Bellona launched its Clean Hull Initiative (CHI) at the Nor-Shipping trade fair in Oslo today (April 6).
The event saw keynote speeches ramming home the urgent need to shake up regulations and encourage technology measures to nip biofouling in the bud.
In addition to its members, Bellona invited relevant stakeholders in both the private and public sectors to join the CHI to develop the standard. Regulators, shipping companies, ports, coatings manufacturers, technology and service providers, as well as academic and research institutions, are welcome to reach out.
“Biofuoling is a big problem worth solving. It is responsible for tens of millions of tons of excess emissions from shipping and is costing the industry a lot of money. Bellona wants to work together with industry and regulators to solve environmental issues on a large scale, and the CHI is a perfect example of an ideal Bellona project. Together we will seek to sort out the regulatory barriers currently in the way of solving the biofouling issue,” said Bellona founder Frederic Hauge.

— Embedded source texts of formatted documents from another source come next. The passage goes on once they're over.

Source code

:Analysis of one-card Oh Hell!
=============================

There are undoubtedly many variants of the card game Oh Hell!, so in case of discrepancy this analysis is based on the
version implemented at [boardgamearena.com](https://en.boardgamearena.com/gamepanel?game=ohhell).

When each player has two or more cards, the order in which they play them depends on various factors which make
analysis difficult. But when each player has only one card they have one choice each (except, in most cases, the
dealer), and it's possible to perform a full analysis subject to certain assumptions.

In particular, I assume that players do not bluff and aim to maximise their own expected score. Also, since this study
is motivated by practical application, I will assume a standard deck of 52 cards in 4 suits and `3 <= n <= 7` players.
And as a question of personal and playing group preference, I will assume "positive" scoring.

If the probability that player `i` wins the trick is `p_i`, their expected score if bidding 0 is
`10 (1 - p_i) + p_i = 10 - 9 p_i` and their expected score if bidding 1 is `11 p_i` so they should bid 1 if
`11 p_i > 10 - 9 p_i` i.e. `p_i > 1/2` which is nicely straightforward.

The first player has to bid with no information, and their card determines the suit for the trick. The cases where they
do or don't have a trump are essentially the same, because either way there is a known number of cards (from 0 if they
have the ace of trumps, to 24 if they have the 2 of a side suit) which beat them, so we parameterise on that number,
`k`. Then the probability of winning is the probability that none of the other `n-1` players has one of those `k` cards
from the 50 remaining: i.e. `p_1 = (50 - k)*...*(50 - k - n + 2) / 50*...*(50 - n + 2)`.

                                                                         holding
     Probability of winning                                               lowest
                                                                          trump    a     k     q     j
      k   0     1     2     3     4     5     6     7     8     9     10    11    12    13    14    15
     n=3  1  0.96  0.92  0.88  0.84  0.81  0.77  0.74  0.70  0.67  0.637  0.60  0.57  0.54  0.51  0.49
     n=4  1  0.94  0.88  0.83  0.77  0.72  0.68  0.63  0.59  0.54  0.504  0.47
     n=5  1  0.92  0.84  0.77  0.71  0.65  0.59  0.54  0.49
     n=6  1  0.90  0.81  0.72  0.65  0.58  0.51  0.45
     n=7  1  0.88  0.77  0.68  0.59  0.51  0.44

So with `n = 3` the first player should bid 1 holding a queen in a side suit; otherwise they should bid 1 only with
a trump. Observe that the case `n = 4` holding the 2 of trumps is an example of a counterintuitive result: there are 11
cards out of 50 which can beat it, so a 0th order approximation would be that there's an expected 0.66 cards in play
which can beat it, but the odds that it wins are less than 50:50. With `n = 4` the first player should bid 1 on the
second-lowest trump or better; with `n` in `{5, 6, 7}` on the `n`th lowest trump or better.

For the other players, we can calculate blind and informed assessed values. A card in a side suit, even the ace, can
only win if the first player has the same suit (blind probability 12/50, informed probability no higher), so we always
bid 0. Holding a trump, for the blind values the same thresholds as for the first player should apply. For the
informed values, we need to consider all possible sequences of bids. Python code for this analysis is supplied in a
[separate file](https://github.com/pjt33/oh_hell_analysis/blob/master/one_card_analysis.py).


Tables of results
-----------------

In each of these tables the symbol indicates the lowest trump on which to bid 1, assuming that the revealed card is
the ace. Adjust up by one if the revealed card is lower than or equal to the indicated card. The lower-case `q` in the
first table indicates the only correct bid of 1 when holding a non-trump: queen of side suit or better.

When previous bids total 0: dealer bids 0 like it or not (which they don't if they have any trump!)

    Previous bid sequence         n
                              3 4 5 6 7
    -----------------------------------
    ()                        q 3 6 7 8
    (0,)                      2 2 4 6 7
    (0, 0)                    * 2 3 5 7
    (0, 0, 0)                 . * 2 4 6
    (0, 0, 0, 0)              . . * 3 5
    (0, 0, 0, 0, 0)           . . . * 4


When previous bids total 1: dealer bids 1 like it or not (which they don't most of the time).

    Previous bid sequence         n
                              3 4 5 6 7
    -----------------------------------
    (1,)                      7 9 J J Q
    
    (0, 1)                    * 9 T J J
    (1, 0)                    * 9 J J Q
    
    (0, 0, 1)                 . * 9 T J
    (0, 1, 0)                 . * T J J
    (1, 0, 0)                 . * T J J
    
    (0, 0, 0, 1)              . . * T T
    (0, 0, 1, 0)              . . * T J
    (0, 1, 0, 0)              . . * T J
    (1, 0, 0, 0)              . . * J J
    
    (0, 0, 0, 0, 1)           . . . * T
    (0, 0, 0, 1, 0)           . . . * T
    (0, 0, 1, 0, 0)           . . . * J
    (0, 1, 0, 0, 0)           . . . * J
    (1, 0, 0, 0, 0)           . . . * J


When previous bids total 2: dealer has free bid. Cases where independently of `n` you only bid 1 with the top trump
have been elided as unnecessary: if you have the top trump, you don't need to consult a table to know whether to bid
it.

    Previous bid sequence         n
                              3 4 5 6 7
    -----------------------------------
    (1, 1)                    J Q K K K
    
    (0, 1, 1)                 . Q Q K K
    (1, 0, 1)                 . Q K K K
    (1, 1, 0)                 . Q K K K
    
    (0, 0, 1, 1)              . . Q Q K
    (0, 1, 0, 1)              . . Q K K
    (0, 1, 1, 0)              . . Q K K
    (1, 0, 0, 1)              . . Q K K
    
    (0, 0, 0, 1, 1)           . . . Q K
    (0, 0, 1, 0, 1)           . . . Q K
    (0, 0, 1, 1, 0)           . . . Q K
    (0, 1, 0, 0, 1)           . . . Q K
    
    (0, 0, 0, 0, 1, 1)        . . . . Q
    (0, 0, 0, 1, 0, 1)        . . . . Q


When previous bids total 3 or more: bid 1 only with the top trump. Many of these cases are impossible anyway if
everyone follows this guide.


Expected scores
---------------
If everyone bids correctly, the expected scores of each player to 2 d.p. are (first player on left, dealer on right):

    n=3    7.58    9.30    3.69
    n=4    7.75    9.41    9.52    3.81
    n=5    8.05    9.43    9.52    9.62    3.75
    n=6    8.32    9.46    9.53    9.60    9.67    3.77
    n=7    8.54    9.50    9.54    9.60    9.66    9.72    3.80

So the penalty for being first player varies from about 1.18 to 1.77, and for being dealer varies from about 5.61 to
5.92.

Biofouling is the main vector for the geographical spread of invasive marine species, causing disruption to fisheries and coastal industries and infrastructure estimated to run to hundreds of millions of dollars every year. By increasing frictional drag, it is also estimated to account for 9 per cent of the global shipping fleet’s fuel consumption every year. That equates to roughly 80 million tons of excess CO2 emissions and USD 16 billion in extra fuel costs, based on today’s high fuel prices.
Key prevention tool
CHI project manager Runa A Skarbø urges that frequent and gentle removal of early fouling, known as proactive hull cleaning or hull grooming, should be an essential part of shipping companies’ biofouling management toolbox. “We want to reduce barriers for the further uptake of emerging proactive hull cleaning technology as a preventative tool,” she said.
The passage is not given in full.